Exercise materials

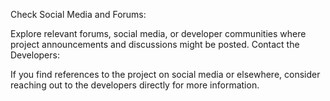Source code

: Check Social Media and Forums:

Explore relevant forums, social media, or developer communities where project announcements and discussions might be posted.
Contact the Developers:

If you find references to the project on social media or elsewhere, consider reaching out to the developers directly for more information.
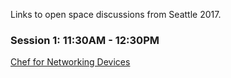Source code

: Links to open space discussions from Seattle 2017.

### Session 1: 11:30AM - 12:30PM

[Chef for Networking Devices](Chef-for-Networking-Devices)
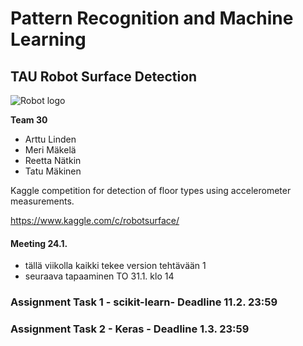 # Pattern Recognition and Machine Learning
TAU Robot Surface Detection
---------------------------

![Robot logo](https://storage.googleapis.com/kaggle-competitions/kaggle/12598/logos/header.png?raw=true "logo")

**Team 30**
* Arttu Linden
* Meri Mäkelä
* Reetta Nätkin
* Tatu Mäkinen

Kaggle competition for detection of floor types using accelerometer measurements.

https://www.kaggle.com/c/robotsurface/

#### Meeting 24.1.
- tällä viikolla kaikki tekee version tehtävään 1
- seuraava tapaaminen TO 31.1. klo 14


### Assignment Task 1 - scikit-learn- Deadline 11.2. 23:59

### Assignment Task 2 - Keras - Deadline 1.3. 23:59
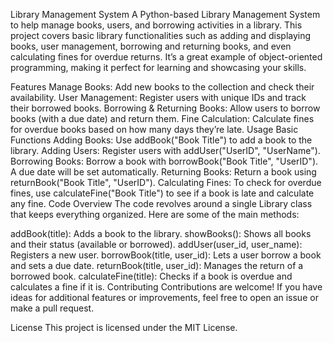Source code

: Library Management System
A Python-based Library Management System to help manage books, users, and borrowing activities in a library. This project covers basic library functionalities such as adding and displaying books, user management, borrowing and returning books, and even calculating fines for overdue returns. It’s a great example of object-oriented programming, making it perfect for learning and showcasing your skills.

Features
Manage Books: Add new books to the collection and check their availability.
User Management: Register users with unique IDs and track their borrowed books.
Borrowing & Returning Books: Allow users to borrow books (with a due date) and return them.
Fine Calculation: Calculate fines for overdue books based on how many days they’re late.
Usage
Basic Functions
Adding Books: Use addBook("Book Title") to add a book to the library.
Adding Users: Register users with addUser("UserID", "UserName").
Borrowing Books: Borrow a book with borrowBook("Book Title", "UserID"). A due date will be set automatically.
Returning Books: Return a book using returnBook("Book Title", "UserID").
Calculating Fines: To check for overdue fines, use calculateFine("Book Title") to see if a book is late and calculate any fine.
Code Overview
The code revolves around a single Library class that keeps everything organized. Here are some of the main methods:

addBook(title): Adds a book to the library.
showBooks(): Shows all books and their status (available or borrowed).
addUser(user_id, user_name): Registers a new user.
borrowBook(title, user_id): Lets a user borrow a book and sets a due date.
returnBook(title, user_id): Manages the return of a borrowed book.
calculateFine(title): Checks if a book is overdue and calculates a fine if it is.
Contributing
Contributions are welcome! If you have ideas for additional features or improvements, feel free to open an issue or make a pull request.

License
This project is licensed under the MIT License.
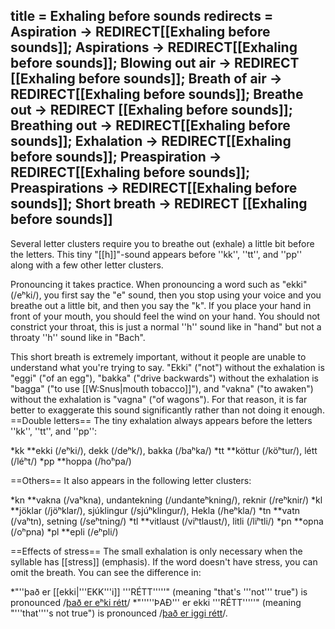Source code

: title = Exhaling before sounds
redirects = Aspiration -> REDIRECT[[Exhaling before sounds]]; Aspirations -> REDIRECT[[Exhaling before sounds]]; Blowing out air -> REDIRECT [[Exhaling before sounds]]; Breath of air -> REDIRECT[[Exhaling before sounds]]; Breathe out -> REDIRECT [[Exhaling before sounds]]; Breathing out -> REDIRECT[[Exhaling before sounds]]; Exhalation -> REDIRECT[[Exhaling before sounds]]; Preaspiration -> REDIRECT[[Exhaling before sounds]]; Preaspirations -> REDIRECT[[Exhaling before sounds]]; Short breath -> REDIRECT [[Exhaling before sounds]]
---

Several letter clusters require you to breathe out (exhale) a little bit before the letters. This tiny "[[h]]"-sound appears before ''kk'', ''tt'', and ''pp'' along with a few other letter clusters.

Pronouncing it takes practice. When pronouncing a word such as "ekki" (/eʰki/), you first say the "e" sound, then you stop using your voice and you breathe out a little bit, and then you say the "k". If you place your hand in front of your mouth, you should feel the wind on your hand. You should not constrict your throat, this is just a normal ''h'' sound like in "hand" but not a throaty ''h'' sound like in "Bach".  

This short breath is extremely important, without it people are unable to understand what you're trying to say. "Ekki" ("not") without the exhalation is "eggi" ("of an egg"), "bakka" ("drive backwards") without the exhalation is "bagga" ("to use [[W:Snus|mouth tobacco]]"), and "vakna" ("to awaken") without the exhalation is "vagna" ("of wagons"). For that reason, it is far better to exaggerate this sound significantly rather than not doing it enough.     
==Double letters==
The tiny exhalation always appears before the letters ''kk'', ''tt'', and ''pp'':

*kk
**ekki (/eʰki/), dekk (/deʰk/), bakka (/baʰka/)
*tt
**köttur (/köʰtur/), létt (/léʰt/)
*pp
**hoppa (/hoʰpa/)

==Others==
It also appears in the following letter clusters:

*kn
**vakna (/vaʰkna), undantekning (/undanteʰkning/), reknir (/reʰknir/)
*kl
**jöklar (/jöʰklar/), sjúklingur (/sjúʰklingur/), Hekla (/heʰkla/)
*tn
**vatn (/vaʰtn), setning (/seʰtning/)
*tl
**vitlaust (/viʰtlaust/), litli (/liʰtli/)
*pn
**opna (/oʰpna)
*pl
**epli (/eʰpli/)

==Effects of stress==
The small exhalation is only necessary when the syllable has [[stress]] (emphasis). If the word doesn't have stress, you can omit the breath. You can see the difference in: 

*"''það er [[ekki|'''EKK'''i]] '''RÉTT'''''" (meaning "that's '''not''' true") is pronounced /<u>það er eʰki rétt</u>/
*"'''''ÞAÐ''' er ekki '''RÉTT'''''" (meaning "'''that'''<nowiki/>'s not true") is pronounced /<u>það er iggi rétt</u>/.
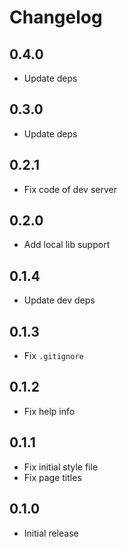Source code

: # Changelog

## 0.4.0

- Update deps

## 0.3.0

- Update deps

## 0.2.1

- Fix code of dev server

## 0.2.0

- Add local lib support

## 0.1.4

- Update dev deps

## 0.1.3

- Fix `.gitignore`

## 0.1.2

- Fix help info

## 0.1.1

- Fix initial style file
- Fix page titles

## 0.1.0

- Initial release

Directions for this task
Report every line containing the string "stress" in the material.

Written solution
==Effects of stress==
The small exhalation is only necessary when the syllable has [[stress]] (emphasis). If the word doesn't have stress, you can omit the breath. You can see the difference in: 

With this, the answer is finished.